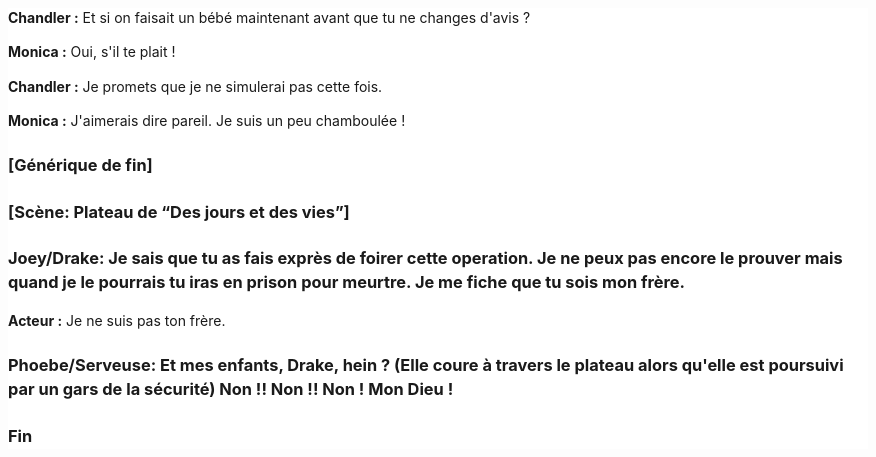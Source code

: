 **Chandler :** Et si on faisait un bébé maintenant avant que tu ne changes d'avis ?

**Monica :** Oui, s'il te plait !

**Chandler :** Je promets que je ne simulerai pas cette fois.

**Monica :** J'aimerais dire pareil. Je suis un peu chamboulée !

### [Générique de fin]

### [Scène: Plateau de “Des jours et des vies”]

### Joey/Drake: Je sais que tu as fais exprès de foirer cette operation. Je ne peux pas encore le prouver mais quand je le pourrais tu iras en prison pour meurtre. Je me fiche que tu sois mon frère.

**Acteur :** Je ne suis pas ton frère.

### Phoebe/Serveuse: Et mes enfants, Drake, hein ? (Elle coure à travers le plateau alors qu'elle est poursuivi par un gars de la sécurité) Non !! Non !! Non ! Mon Dieu !

### Fin

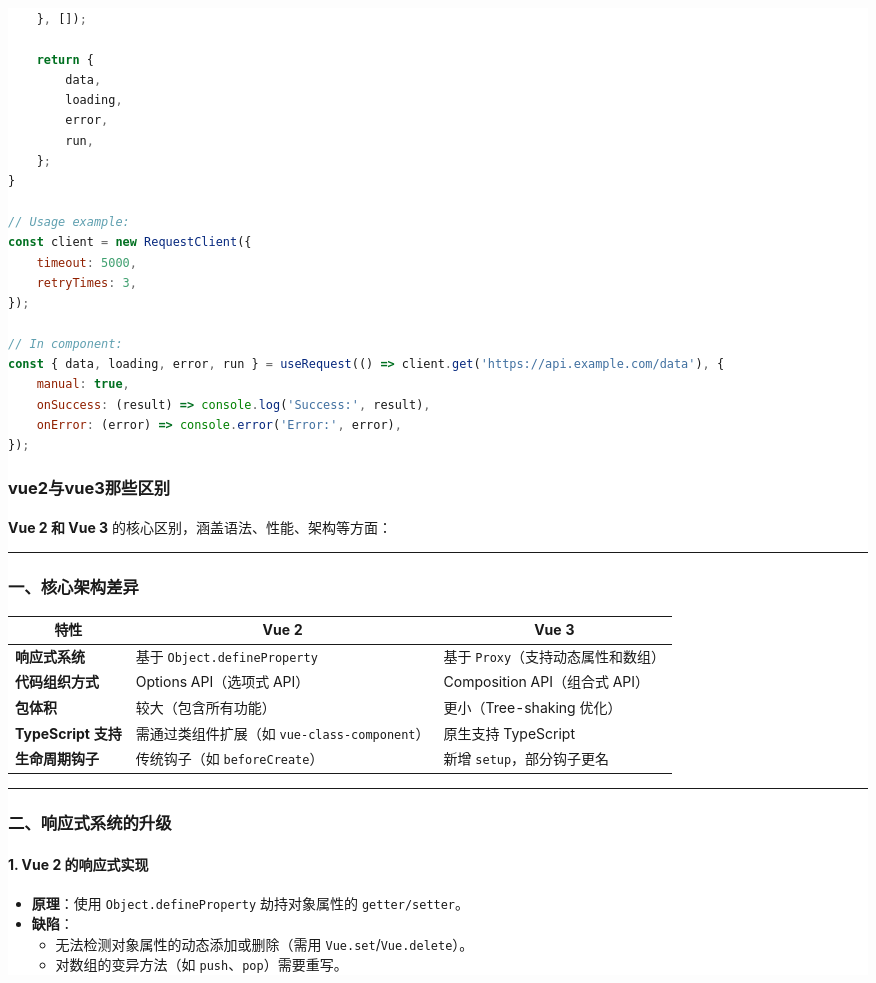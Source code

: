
 ```js
    }, []);

    return {
        data,
        loading,
        error,
        run,
    };
}

// Usage example:
const client = new RequestClient({
    timeout: 5000,
    retryTimes: 3,
});

// In component:
const { data, loading, error, run } = useRequest(() => client.get('https://api.example.com/data'), {
    manual: true,
    onSuccess: (result) => console.log('Success:', result),
    onError: (error) => console.error('Error:', error),
});
```

### vue2与vue3那些区别

**Vue 2 和 Vue 3** 的核心区别，涵盖语法、性能、架构等方面：

---

### 一、核心架构差异

| **特性**            | **Vue 2**                                    | **Vue 3**                          |
| ------------------- | -------------------------------------------- | ---------------------------------- |
| **响应式系统**      | 基于 `Object.defineProperty`                 | 基于 `Proxy`（支持动态属性和数组） |
| **代码组织方式**    | Options API（选项式 API）                    | Composition API（组合式 API）      |
| **包体积**          | 较大（包含所有功能）                         | 更小（Tree-shaking 优化）          |
| **TypeScript 支持** | 需通过类组件扩展（如 `vue-class-component`） | 原生支持 TypeScript                |
| **生命周期钩子**    | 传统钩子（如 `beforeCreate`）                | 新增 `setup`，部分钩子更名         |

---

### 二、响应式系统的升级

#### 1. **Vue 2 的响应式实现**

-   **原理**：使用 `Object.defineProperty` 劫持对象属性的 `getter/setter`。
-   **缺陷**：
    -   无法检测对象属性的动态添加或删除（需用 `Vue.set`/`Vue.delete`）。
    -   对数组的变异方法（如 `push`、`pop`）需要重写。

[EXERCISE] Copy out every line of the material above precisely, omitting the pictures.

[ANSWER BOX]
Source code

: **Chandler :** Et si on faisait un bébé maintenant avant que tu ne changes d'avis ?

**Monica :** Oui, s'il te plait !

**Chandler :** Je promets que je ne simulerai pas cette fois.

**Monica :** J'aimerais dire pareil. Je suis un peu chamboulée !

### [Générique de fin]

### [Scène: Plateau de “Des jours et des vies”]

### Joey/Drake: Je sais que tu as fais exprès de foirer cette operation. Je ne peux pas encore le prouver mais quand je le pourrais tu iras en prison pour meurtre. Je me fiche que tu sois mon frère.

**Acteur :** Je ne suis pas ton frère.

### Phoebe/Serveuse: Et mes enfants, Drake, hein ? (Elle coure à travers le plateau alors qu'elle est poursuivi par un gars de la sécurité) Non !! Non !! Non ! Mon Dieu !

### Fin

Source code

:
 ```js
    }, []);

    return {
        data,
        loading,
        error,
        run,
    };
}

// Usage example:
const client = new RequestClient({
    timeout: 5000,
    retryTimes: 3,
});

// In component:
const { data, loading, error, run } = useRequest(() => client.get('https://api.example.com/data'), {
    manual: true,
    onSuccess: (result) => console.log('Success:', result),
    onError: (error) => console.error('Error:', error),
});
```

### vue2与vue3那些区别

**Vue 2 和 Vue 3** 的核心区别，涵盖语法、性能、架构等方面：

---

### 一、核心架构差异

| **特性**            | **Vue 2**                                    | **Vue 3**                          |
| ------------------- | -------------------------------------------- | ---------------------------------- |
| **响应式系统**      | 基于 `Object.defineProperty`                 | 基于 `Proxy`（支持动态属性和数组） |
| **代码组织方式**    | Options API（选项式 API）                    | Composition API（组合式 API）      |
| **包体积**          | 较大（包含所有功能）                         | 更小（Tree-shaking 优化）          |
| **TypeScript 支持** | 需通过类组件扩展（如 `vue-class-component`） | 原生支持 TypeScript                |
| **生命周期钩子**    | 传统钩子（如 `beforeCreate`）                | 新增 `setup`，部分钩子更名         |

---

### 二、响应式系统的升级

#### 1. **Vue 2 的响应式实现**

-   **原理**：使用 `Object.defineProperty` 劫持对象属性的 `getter/setter`。
-   **缺陷**：
    -   无法检测对象属性的动态添加或删除（需用 `Vue.set`/`Vue.delete`）。
    -   对数组的变异方法（如 `push`、`pop`）需要重写。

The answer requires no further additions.